Heh, (to continue the tangent), if you'd gotten those heads on there you'd have been making a mistake. 4V heads are wayyy too big for this engine, the stock heads are about as perfect a match as you can get from a manufacturer.

I hunted for a reference; http://ford400.100webcustomers.com/v8main.html  that guy started his build with 4V heads and had a hell of a time with low end power; but in the same breath he references a 500cfm 2 barrel, stock head build Hot Rod did in 2000 that got 380hp.

A 400 is a stroked Cleveland without the problems you get with short rods. Stock heads and new domed forged pistons and you've got a beast. Check it: http://home.comcast.net/~jelerath/mustang/Specs/heads-fr.html 400M stock heads are identical to D0 351c 2v open chamber heads.

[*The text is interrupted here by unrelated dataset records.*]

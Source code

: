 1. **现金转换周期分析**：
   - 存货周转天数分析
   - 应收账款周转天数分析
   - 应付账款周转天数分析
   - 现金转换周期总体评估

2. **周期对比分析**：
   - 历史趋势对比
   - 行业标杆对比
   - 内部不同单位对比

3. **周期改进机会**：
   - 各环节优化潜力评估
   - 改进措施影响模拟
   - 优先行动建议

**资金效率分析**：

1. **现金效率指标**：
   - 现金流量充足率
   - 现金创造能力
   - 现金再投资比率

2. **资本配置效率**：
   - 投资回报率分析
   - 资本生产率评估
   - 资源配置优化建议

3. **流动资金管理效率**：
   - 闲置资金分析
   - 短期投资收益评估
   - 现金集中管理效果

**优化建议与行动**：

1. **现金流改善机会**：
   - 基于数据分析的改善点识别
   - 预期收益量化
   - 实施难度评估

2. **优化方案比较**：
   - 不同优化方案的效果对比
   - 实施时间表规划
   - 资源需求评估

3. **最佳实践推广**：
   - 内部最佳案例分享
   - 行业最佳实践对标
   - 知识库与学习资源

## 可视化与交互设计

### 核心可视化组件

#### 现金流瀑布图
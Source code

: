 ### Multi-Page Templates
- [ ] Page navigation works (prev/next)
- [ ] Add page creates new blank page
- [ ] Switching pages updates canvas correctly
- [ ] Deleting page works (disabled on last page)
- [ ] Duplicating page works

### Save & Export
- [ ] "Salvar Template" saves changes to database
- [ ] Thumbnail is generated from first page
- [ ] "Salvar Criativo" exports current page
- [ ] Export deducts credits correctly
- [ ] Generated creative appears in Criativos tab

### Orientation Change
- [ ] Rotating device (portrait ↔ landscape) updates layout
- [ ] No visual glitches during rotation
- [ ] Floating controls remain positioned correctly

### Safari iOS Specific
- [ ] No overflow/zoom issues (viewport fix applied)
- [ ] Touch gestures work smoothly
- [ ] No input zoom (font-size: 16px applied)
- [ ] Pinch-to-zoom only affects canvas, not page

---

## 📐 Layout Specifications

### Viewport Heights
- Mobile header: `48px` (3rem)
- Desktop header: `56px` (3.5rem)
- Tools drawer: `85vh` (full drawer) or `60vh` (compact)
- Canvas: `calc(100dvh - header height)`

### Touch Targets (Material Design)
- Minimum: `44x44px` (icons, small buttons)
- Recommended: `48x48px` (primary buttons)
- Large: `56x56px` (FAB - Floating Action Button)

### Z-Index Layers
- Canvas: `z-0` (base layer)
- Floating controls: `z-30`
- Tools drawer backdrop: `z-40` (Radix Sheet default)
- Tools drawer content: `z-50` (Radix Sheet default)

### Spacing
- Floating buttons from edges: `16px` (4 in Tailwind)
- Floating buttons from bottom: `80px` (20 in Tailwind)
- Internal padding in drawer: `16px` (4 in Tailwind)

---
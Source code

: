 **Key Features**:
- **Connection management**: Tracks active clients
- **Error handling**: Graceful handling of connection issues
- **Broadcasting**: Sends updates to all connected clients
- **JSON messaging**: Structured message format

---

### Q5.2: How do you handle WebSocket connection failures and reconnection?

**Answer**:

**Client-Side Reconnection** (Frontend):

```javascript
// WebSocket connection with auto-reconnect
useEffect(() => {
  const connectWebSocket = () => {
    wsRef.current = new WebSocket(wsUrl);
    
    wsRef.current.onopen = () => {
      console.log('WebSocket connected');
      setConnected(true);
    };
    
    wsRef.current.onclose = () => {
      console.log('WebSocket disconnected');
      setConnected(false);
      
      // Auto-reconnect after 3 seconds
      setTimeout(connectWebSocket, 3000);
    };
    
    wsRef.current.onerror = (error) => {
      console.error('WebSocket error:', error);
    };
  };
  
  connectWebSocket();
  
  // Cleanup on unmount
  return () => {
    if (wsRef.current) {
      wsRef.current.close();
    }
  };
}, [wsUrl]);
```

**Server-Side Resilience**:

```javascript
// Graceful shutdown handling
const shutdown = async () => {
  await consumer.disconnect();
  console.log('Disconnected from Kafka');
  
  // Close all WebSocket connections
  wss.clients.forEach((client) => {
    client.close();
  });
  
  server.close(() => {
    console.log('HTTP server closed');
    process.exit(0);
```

Just have to remember to stay "mild" with the compression since you've got a lot of area and squish, which also means the engine will REALLY respond to higher octane and aggressive advance curves. Clean the heads up too, or it'll be detonation prone... but we're also talking a motor where 6000rpm is pushing things, so it's not even a medium-sized factor.

(I spent YEARS studying this motor after the Lincoln, as I intended to make the "perfect" car by dropping one in my '84 Tbird. Unfortunately that takes money, as does the college life, and the latter took precidence)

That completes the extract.